Body size is a central functional trait in ecological communities. Despite recognition of the importance of above ground–below ground interactions, effects of above‐ground herbivores on size and abundance–size relationships in soil fauna are almost uncharted. Depending on climate and soil properties, herbivores may increase basal resources of soil food webs, or reduce pore space, mechanisms expected to have contrasting effects on soil animal body size. We investigated how body size and shape of soil nematodes responded to mammalian grazers in three semi‐arid grassland sites, along a gradient of soil texture and organic matter ( OM ) in a long‐term herbivore removal study. We analysed nematode mass, length, diameter, body size distribution and biomass distribution.
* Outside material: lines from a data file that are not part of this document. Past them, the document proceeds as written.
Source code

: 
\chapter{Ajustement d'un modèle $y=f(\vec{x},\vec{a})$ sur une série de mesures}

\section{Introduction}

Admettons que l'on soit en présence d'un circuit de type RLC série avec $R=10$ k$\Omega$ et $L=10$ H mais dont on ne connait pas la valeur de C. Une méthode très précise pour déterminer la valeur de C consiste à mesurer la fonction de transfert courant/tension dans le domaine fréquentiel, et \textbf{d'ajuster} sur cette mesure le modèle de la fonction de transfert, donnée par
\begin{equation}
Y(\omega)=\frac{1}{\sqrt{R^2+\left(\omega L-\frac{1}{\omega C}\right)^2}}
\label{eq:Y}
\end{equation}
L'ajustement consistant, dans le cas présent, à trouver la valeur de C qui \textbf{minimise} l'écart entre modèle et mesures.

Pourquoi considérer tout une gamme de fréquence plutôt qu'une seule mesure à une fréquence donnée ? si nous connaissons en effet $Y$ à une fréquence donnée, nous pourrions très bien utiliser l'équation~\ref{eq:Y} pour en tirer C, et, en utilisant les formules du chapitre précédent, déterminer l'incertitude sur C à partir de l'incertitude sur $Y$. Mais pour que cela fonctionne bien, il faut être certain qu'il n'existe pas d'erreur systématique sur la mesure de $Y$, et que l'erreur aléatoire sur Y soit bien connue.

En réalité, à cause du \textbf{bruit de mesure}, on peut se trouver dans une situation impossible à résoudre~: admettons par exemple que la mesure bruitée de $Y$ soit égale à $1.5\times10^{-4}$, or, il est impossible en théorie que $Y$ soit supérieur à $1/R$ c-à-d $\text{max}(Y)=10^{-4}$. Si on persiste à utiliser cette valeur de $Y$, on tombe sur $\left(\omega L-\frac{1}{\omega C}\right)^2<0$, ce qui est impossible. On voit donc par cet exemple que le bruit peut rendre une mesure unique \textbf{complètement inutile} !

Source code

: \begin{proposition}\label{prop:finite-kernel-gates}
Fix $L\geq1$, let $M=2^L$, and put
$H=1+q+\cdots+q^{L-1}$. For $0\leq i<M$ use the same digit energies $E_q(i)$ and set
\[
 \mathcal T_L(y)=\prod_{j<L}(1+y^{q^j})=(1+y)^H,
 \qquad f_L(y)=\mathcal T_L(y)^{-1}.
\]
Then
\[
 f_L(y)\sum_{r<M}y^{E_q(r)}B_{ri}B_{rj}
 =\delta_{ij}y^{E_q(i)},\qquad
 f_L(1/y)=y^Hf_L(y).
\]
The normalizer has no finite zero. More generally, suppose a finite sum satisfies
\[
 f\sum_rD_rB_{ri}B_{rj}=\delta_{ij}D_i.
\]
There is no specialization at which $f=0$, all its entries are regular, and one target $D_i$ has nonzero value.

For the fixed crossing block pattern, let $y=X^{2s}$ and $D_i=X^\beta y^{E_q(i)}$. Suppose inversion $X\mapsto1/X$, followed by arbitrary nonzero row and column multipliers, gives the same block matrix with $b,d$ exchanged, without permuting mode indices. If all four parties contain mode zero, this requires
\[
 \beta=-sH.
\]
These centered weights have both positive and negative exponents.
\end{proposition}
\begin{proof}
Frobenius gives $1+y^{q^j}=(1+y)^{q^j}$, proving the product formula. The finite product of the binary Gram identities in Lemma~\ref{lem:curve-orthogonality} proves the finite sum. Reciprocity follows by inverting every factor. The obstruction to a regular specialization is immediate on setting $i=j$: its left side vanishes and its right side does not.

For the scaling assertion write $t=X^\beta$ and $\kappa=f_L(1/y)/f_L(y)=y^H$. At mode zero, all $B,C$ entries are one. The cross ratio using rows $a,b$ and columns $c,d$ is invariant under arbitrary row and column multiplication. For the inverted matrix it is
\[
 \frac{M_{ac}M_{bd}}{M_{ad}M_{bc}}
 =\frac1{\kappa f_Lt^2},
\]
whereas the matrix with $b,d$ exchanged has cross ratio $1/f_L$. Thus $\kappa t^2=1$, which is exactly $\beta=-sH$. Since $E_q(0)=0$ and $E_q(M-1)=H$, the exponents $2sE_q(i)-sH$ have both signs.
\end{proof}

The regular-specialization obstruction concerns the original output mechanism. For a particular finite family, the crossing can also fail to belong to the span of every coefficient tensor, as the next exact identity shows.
We formulated two mechanistic hypotheses to assess whether resource availability or pore space was the dominant abiotic control and modulated the effects of grazing. In ungrazed soils, average and maximum nematode size, as well as abundance and biomass of large nematodes, were greater in the high‐ OM than in the low‐ OM soil, and intermediate in the medium‐ OM soil. Grazing promoted larger sizes in the low‐ OM soil, where it had been shown to increase OM and microbial biomass, and led to more homogeneous average size and body size distribution across sites. The results support the hypothesis that nematode size was controlled by basal resource availability rather than by pore space. However, body shape might have been constrained by small pores in the fine‐texture, high‐ OM soil, where nematodes were more elongated. Grazing may facilitate larger sizes in soil nematode communities by boosting basal resources where these are limiting, with important implications for estimations of nematode biomass and contribution to carbon and nutrient cycling. These findings contribute to the insofar‐limited mechanistic understanding of how herbivores can shape functional traits of soil fauna and demonstrate that animals at one trophic level may control patterns in body size and abundance–size relationships in other trophic levels without a direct predator prey or competitive linkage between them.